Reputation: 2502
I have a tab delimited file that contains date, header row, some values, empty row, and then it repeats all over again multiple times. The file looks something like this:
November 3, 2011
column_name1 column_name2 column_name3 column_name4
value value value value
value value value value
value value value value
value value value value
November 4, 2011
column_name1 column_name2 column_name3 column_name4
value value value value
value value value value
value value value value
value value value value
I am trying to find the right sed or awk commands to tranform the data so it could be used to create charts. I want the transformed data to look like this:
date column_name1 column_name2 column_name3 column_name4
November 3, 2011 value value value value
November 3, 2011 value value value value
November 3, 2011 value value value value
November 3, 2011 value value value value
date column_name1 column_name2 column_name3 column_name4
November 4, 2011 value value value value
November 4, 2011 value value value value
November 4, 2011 value value value value
November 4, 2011 value value value value
Upvotes: 1
Views: 218
Reputation: 204876
Awk.
BEGIN {
FS = "\n"
RS = "\n\n"
OFS = "\t"
#ORS = "\n"
}
{
print "date" OFS $2
for (i = 3; i <= NF; i++)
print $1 OFS $i
print ""
}
Upvotes: 2
Reputation: 58473
This GNU sed solution might work:
sed -r '/^[A-Z][a-z]+\s+[0-9][0-9]?,\s+([0-9]{4})/,/^$/{//{h;/^$/!{s/.*//;N;s/\n/date /;b}}};G;s/(.*)\n(.*)/\2 \1/;' input_file
EDIT: I should have included an explanation!
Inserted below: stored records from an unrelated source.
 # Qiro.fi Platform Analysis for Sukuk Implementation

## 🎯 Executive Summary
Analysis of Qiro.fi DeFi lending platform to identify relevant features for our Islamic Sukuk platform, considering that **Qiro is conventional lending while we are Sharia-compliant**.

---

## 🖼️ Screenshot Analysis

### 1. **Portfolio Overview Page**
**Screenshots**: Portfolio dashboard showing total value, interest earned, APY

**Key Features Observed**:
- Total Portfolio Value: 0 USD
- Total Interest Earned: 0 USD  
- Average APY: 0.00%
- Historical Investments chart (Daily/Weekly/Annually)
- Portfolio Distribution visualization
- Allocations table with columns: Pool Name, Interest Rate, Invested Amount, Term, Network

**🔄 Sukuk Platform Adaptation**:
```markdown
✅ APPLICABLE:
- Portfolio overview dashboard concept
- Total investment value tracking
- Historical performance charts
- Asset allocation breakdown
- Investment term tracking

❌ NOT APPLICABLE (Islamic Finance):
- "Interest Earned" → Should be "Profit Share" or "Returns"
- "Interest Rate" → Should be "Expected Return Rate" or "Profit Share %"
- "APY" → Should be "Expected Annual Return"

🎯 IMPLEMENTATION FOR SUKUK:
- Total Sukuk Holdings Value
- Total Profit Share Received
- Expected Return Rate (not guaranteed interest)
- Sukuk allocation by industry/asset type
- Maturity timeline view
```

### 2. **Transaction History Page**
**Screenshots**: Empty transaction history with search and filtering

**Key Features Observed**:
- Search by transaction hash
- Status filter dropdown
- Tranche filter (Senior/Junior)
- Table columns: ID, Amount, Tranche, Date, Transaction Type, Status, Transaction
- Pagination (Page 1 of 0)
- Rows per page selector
The sed command only changes lines between those that start with a date /^[A-Z][a-z]+\s+[0-9][0-9]?,\s+([0-9]{4})/
and an empty line /^$/
.If so, and the line matches one of those two conditions //
it stores it in the hold space h
, additonally if the line is not an empty one (i.e. that is a date), it clears it s/.*//
, appends the next line N
and then prepends the literal date
to it s/\n/data
. When this is all done, it breaks b
to read in the next line. For all lines following (remember this is within the starting condition), it appends the hold space G
(line containing the date) to the current line, then using substitution prepends the date and loses the newline s/(.*)\n(.*)/\2 \1/
(a side effect of the G
command). Voila!
Upvotes: 2
Reputation: 36272
Using 'Sed'
Content of 'infile':
$ cat infile
November 3, 2011
column_name1 column_name2 column_name3 column_name4
value value value value
value value value value
value value value value
value value value value
November 4, 2011
column_name1 column_name2 column_name3 column_name4
value value value value
value value value value
value value value value
value value value value
Content of the sed script:
$ cat script.sed
## When line has a date.
/[0-9]\+,[ ]*[0-9]\{4\}/ {
## Save date to HS (hold space).
h
## Read next line (header).
N
## Insert 'date' string at the beginning of the line.
s/.*\n/date\t/
## Print and read next line.
P
n
}
## Process next line if blank line found.
/^[ \t]*$/ {
p
d
}
## Process data inserting the date in the beginning.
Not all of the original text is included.